(YOUR INSTRUCTIONS):
Scan the records below for the line containing "- Analyzes stock data in Excel worksheets." and the line containing "## Requirements". Copy both, plus every line between, exactly.

==== DATA RECORDS

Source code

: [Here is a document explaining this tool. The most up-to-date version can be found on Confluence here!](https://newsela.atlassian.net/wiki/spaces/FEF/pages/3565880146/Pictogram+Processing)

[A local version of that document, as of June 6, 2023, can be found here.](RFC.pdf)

========
==== DATA RECORDS

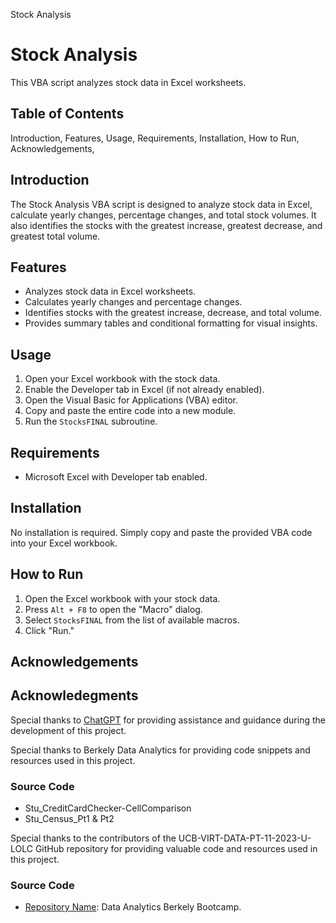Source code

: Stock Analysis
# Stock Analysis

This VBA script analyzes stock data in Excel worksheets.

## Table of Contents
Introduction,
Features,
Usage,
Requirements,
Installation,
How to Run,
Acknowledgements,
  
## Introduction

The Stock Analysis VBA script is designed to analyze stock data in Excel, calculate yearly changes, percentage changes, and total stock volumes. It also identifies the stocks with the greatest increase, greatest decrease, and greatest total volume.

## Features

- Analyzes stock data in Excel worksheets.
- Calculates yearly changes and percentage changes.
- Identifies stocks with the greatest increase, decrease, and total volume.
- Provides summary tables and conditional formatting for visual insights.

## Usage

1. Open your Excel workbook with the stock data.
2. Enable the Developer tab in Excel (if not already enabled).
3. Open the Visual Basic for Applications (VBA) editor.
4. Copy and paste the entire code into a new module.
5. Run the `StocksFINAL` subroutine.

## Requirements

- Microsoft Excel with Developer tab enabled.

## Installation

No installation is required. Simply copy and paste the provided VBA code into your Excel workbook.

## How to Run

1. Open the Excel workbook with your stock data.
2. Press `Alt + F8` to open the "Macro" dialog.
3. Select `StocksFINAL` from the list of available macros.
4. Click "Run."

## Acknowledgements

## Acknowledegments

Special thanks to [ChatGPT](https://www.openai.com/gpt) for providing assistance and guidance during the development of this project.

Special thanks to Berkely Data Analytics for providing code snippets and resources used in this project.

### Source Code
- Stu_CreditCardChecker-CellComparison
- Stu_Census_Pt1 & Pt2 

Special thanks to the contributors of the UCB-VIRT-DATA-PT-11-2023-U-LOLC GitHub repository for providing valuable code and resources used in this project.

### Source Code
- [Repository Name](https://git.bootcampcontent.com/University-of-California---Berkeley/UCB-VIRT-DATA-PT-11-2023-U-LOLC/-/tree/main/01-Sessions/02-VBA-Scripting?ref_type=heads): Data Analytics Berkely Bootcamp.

========

(FINISHED EXERCISE):
- Analyzes stock data in Excel worksheets.
- Calculates yearly changes and percentage changes.
- Identifies stocks with the greatest increase, decrease, and total volume.
- Provides summary tables and conditional formatting for visual insights.

## Usage

1. Open your Excel workbook with the stock data.
2. Enable the Developer tab in Excel (if not already enabled).
3. Open the Visual Basic for Applications (VBA) editor.
4. Copy and paste the entire code into a new module.
5. Run the `StocksFINAL` subroutine.

## Requirements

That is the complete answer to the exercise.